• Goal of the exercise: Below are some records. Say in a single number how many of their lines include the word "init".

• Data to use:
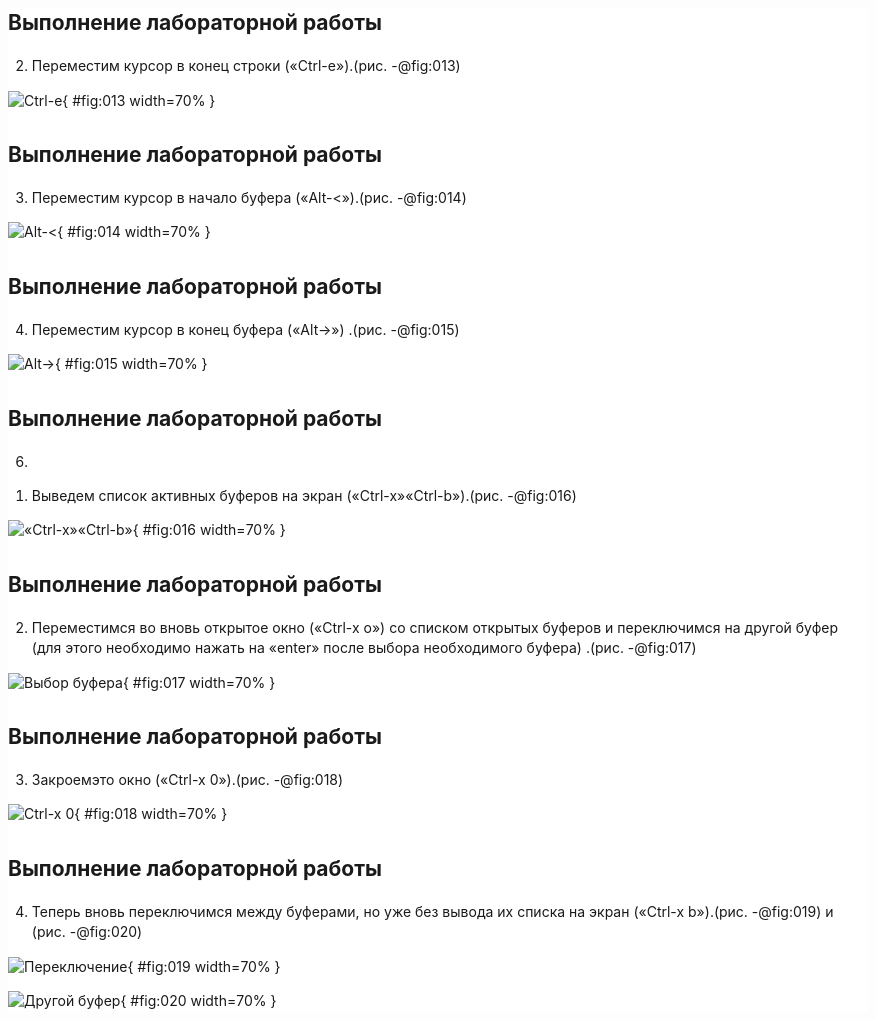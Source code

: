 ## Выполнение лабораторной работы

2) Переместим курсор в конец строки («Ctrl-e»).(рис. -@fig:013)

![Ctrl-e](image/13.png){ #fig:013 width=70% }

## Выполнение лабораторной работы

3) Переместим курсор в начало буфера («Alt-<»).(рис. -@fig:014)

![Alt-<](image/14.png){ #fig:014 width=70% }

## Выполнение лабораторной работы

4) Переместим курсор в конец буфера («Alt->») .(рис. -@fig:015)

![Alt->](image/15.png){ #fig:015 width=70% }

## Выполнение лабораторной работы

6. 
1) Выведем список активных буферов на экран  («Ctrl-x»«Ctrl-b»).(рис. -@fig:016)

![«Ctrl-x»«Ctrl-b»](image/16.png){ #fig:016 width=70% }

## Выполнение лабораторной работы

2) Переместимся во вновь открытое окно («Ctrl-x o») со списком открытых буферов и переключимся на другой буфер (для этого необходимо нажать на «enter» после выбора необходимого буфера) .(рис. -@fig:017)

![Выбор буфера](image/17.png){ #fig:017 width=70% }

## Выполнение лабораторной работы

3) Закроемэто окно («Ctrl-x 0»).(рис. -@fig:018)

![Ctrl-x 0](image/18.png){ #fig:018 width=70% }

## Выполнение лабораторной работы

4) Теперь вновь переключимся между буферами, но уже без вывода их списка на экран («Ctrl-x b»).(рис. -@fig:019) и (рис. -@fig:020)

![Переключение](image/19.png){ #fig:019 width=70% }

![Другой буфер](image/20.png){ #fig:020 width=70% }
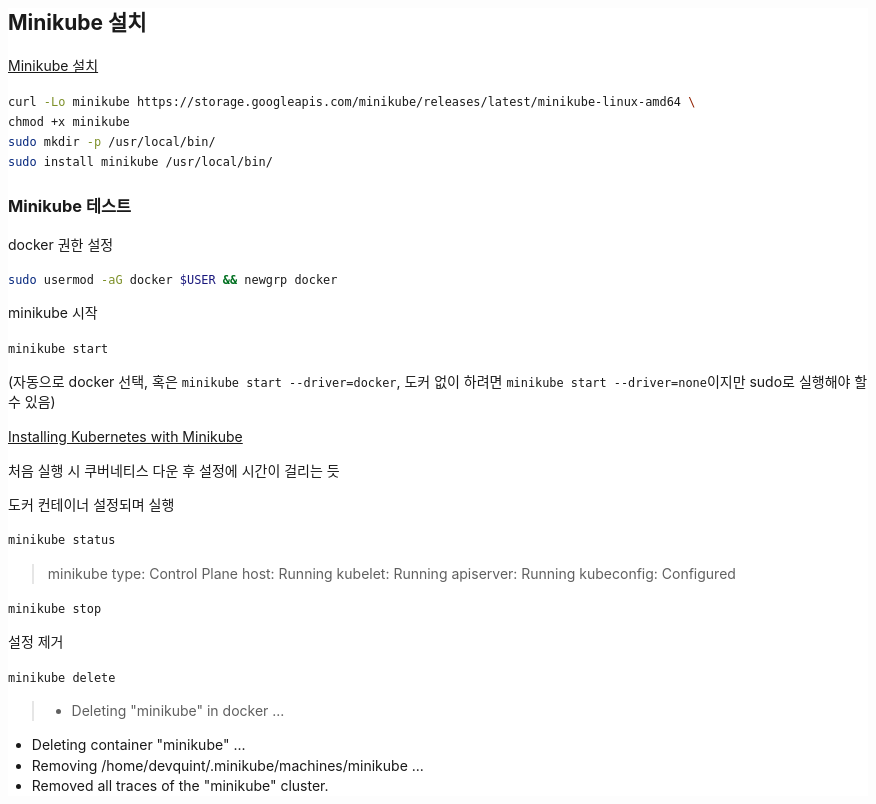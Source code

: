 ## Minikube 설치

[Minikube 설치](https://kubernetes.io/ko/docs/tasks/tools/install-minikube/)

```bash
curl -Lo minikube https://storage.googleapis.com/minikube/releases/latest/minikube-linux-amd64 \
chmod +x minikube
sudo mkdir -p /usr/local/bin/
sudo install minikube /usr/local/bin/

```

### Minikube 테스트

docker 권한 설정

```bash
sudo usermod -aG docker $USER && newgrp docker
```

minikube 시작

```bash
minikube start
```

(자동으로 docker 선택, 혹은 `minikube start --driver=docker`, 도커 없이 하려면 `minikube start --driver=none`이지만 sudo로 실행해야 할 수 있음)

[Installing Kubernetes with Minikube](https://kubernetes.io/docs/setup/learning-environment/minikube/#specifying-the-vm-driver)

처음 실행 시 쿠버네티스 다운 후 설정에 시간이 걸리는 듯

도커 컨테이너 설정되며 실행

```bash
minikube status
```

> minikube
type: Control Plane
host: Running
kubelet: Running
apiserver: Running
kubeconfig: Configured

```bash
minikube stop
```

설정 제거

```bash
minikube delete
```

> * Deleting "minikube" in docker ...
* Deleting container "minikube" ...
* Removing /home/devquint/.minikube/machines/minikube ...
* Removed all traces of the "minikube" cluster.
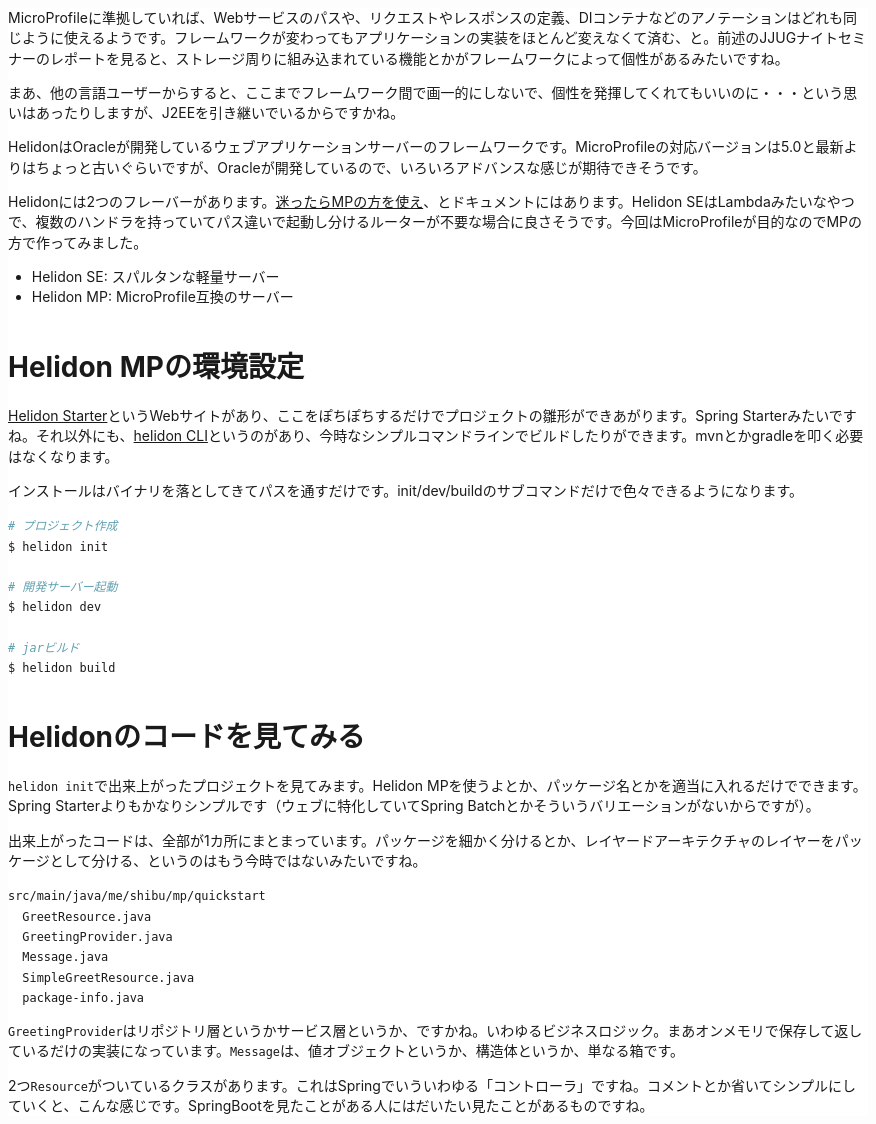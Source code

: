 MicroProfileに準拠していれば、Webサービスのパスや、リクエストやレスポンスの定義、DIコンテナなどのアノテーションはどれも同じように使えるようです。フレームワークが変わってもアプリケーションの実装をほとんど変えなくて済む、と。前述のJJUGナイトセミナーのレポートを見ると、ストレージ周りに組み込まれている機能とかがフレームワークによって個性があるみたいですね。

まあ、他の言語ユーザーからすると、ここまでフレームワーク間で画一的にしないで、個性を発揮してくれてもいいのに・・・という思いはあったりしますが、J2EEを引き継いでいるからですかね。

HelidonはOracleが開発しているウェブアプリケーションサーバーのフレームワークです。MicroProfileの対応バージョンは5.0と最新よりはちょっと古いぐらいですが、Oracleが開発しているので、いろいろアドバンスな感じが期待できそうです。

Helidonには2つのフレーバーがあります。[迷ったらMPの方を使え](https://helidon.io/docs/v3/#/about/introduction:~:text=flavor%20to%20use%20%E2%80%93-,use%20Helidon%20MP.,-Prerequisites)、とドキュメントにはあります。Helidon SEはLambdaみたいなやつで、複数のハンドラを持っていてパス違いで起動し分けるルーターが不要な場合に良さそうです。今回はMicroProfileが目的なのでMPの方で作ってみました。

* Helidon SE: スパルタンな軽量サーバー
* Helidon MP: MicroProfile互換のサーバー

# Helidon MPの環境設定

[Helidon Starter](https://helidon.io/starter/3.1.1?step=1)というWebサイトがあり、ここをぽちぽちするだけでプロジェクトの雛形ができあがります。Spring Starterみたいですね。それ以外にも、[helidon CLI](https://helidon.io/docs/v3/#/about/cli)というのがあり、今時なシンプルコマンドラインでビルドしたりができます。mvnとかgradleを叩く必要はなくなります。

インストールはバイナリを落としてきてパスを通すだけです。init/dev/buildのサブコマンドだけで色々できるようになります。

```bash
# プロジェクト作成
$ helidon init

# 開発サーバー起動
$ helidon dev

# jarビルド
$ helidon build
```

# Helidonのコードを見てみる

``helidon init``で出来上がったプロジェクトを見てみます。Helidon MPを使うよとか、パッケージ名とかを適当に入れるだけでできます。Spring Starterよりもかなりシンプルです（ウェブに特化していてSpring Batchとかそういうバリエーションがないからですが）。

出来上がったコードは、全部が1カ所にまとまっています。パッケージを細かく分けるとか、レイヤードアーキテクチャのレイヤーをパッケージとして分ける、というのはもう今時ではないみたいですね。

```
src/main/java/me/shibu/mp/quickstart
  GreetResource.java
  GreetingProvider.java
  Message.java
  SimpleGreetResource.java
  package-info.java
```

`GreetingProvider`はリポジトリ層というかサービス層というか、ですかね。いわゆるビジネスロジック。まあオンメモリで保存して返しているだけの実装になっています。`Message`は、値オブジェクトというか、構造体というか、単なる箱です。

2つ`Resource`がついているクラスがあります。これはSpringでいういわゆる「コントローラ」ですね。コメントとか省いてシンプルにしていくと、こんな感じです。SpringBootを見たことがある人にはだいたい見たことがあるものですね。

• Response to this exercise: 3